A guideline to help parents who have a child with an eating disorder. Anorexia and Bulimia can have a profound affect on a family. Dealing with the situation effectively is essential to your child's survival.
If you suspect your child may have an eating disorder, take it very seriously. The number of teenagers developing an eating disorder has been increasing each year, but so has the awareness regarding this issue. Here are some guidelines to help you deal with your daughter’s illness.
The first thing you need to do is to discuss your concerns with your family physician, counselor or therapist. Do not approach your daughter until you have sought advice. In addition to the above people, you may want to search your local library for books on eating disorders. There are many wonderful and informative books that will help you to understand what it is you are dealing with. Also, you can surf the World Wide Web for information. There are many sites that provide free articles and self-help advice.

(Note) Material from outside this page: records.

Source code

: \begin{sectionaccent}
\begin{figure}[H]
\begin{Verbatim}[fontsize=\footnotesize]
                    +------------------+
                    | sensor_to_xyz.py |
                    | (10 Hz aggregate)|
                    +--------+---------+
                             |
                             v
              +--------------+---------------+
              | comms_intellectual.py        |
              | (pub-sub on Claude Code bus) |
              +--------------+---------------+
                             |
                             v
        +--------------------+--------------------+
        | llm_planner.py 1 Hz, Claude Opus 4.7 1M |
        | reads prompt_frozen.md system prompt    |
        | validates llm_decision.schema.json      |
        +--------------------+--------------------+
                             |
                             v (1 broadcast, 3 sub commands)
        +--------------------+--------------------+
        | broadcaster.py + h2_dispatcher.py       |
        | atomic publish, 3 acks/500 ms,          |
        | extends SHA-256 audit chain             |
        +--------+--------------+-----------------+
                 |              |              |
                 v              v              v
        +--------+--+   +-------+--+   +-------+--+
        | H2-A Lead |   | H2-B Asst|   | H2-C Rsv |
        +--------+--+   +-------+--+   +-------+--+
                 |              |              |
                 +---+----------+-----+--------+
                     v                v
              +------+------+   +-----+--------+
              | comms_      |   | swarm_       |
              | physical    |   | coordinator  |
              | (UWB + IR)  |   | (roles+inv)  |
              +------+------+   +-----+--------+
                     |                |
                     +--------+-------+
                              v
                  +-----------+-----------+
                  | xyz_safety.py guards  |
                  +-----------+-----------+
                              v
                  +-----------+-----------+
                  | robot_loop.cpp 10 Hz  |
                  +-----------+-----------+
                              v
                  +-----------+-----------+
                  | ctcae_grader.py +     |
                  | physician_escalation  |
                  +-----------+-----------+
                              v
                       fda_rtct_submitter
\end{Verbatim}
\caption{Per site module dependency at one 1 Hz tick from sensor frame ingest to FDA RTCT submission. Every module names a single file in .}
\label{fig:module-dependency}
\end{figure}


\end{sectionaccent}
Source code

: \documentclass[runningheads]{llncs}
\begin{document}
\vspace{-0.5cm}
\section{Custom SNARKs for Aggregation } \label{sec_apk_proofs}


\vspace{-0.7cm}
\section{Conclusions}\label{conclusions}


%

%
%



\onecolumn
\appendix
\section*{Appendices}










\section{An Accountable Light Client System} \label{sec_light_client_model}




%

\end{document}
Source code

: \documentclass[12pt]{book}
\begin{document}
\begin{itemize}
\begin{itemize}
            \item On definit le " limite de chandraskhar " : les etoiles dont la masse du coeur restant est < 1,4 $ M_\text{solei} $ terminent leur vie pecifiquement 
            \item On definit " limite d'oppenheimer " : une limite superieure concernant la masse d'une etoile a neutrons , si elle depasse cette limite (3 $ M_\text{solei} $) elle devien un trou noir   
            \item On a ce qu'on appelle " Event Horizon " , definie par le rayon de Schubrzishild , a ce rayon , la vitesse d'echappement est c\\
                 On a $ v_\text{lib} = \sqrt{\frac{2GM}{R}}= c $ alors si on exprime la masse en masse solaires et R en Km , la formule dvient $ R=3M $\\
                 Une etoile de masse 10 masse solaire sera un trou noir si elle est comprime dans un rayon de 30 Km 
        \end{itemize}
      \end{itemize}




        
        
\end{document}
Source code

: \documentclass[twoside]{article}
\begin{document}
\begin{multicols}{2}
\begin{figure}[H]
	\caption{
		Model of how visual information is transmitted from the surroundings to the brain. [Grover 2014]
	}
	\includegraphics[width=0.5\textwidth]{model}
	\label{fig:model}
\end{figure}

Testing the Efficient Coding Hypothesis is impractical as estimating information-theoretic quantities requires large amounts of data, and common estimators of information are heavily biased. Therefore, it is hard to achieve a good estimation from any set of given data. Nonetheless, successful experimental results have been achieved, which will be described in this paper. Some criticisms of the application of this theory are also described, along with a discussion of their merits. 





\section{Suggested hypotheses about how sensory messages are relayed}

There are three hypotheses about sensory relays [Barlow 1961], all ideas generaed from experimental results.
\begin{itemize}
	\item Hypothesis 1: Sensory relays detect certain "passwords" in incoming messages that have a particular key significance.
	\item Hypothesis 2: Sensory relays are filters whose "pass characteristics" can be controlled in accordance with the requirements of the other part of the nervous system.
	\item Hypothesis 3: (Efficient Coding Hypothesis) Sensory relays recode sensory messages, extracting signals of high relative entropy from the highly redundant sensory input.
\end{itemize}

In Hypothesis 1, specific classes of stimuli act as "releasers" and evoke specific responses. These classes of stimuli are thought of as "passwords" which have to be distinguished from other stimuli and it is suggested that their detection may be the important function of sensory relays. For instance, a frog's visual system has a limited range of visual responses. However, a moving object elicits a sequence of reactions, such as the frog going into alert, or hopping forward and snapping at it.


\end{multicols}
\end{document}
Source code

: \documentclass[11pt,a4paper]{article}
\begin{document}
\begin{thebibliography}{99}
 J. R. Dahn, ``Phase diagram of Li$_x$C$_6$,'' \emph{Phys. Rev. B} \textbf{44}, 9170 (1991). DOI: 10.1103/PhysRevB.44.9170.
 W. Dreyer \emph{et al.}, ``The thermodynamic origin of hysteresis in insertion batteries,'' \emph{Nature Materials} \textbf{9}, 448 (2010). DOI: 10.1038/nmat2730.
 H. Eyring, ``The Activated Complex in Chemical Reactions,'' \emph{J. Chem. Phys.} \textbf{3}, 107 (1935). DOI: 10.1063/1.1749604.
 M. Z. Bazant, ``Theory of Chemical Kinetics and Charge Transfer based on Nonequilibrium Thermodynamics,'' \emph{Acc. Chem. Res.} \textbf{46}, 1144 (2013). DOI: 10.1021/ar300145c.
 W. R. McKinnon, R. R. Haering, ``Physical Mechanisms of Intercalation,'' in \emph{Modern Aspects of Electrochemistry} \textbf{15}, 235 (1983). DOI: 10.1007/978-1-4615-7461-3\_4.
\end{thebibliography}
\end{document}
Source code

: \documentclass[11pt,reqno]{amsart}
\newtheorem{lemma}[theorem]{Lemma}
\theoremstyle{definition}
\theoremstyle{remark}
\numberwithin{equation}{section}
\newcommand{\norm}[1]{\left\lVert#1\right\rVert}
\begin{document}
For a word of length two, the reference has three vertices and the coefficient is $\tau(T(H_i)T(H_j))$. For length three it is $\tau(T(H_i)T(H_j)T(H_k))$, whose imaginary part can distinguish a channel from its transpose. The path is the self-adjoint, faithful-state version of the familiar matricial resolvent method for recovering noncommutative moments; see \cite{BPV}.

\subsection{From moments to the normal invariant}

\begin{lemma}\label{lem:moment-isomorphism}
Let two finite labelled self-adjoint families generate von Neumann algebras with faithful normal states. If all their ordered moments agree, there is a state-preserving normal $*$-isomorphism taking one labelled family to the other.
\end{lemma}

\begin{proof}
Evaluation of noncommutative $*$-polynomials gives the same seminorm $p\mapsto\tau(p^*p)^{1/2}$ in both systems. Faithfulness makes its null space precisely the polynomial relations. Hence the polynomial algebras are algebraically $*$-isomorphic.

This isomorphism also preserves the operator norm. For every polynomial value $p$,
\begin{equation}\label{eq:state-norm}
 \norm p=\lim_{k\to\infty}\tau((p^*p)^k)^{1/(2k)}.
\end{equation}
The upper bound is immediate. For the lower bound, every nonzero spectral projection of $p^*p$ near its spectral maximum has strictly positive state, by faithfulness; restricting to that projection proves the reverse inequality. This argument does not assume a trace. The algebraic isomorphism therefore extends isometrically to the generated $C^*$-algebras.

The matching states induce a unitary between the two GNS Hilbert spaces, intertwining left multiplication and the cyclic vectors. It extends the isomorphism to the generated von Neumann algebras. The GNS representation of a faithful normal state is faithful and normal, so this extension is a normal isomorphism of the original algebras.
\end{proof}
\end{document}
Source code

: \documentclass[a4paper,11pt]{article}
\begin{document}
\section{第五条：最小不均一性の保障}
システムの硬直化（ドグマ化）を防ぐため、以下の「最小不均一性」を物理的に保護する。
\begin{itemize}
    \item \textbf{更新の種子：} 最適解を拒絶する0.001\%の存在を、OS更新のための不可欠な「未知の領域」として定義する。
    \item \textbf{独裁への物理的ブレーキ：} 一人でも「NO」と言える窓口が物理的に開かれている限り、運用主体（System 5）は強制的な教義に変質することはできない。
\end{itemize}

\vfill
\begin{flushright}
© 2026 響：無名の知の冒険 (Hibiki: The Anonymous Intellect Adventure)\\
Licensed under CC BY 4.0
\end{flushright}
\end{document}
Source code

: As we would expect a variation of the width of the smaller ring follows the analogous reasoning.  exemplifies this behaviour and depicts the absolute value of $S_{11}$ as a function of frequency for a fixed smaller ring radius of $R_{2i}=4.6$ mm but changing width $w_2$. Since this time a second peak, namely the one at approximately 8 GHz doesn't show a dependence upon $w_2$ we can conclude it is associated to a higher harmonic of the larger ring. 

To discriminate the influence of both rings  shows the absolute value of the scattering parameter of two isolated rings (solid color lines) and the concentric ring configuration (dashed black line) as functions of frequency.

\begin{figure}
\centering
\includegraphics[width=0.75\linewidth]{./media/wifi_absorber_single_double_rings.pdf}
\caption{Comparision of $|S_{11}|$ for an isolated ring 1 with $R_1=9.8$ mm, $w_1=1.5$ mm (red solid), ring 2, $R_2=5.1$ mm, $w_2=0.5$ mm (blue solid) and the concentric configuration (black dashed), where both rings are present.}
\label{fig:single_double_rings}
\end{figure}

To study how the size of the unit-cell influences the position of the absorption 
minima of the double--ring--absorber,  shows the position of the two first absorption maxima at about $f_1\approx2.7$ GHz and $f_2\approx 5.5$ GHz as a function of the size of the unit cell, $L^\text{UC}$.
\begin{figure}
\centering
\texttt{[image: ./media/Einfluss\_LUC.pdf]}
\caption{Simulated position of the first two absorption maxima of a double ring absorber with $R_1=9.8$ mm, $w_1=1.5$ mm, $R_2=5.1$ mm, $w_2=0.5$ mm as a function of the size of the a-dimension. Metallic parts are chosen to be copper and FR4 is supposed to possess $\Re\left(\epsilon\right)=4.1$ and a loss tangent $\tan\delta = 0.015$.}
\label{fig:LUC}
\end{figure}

Once you have an idea of what an eating disorder is, you can start to open a dialog with your daughter. Denial will most likely be the first thing that happens. Try to be supportive, not judgmental. Your daughter will probably be feeling a great deal of shame surrounding her eating disorder and an accusation or ultimatum may send her deeper into the illness. You may want to reassure your daughter that you will always be there for her, no matter what. Most people with an eating disorder have a profound feeling of isolation. It is important to keep the lines of communication open. Provide your daughter with eating disorder information. Let her know treatment is available if she wishes.
Don’t try and force your child to eat. This will only set up a power struggle. Since an eating disorder is about control, the illness will only be reinforced and grow stronger. This will also damage any trust that may have been developing between you.
Actions speak louder then words. Think about how you deal with weight issues. Are you always on a diet? Commenting negatively on your appearance? You may need to change some of your behaviors. There are many support groups available for parents that help them cope with a child who has an eating disorder. You may be experiencing some guilt around your child’s illness. Seeking help for you is also important. You may find it comforting to speak with other people who are in the same situation.
Lastly, do not give up. Even if the situation feel hopeless, there is always hope. There is help available. It may be hard to find, but as awareness about eating disorders increase, more treatment becomes available.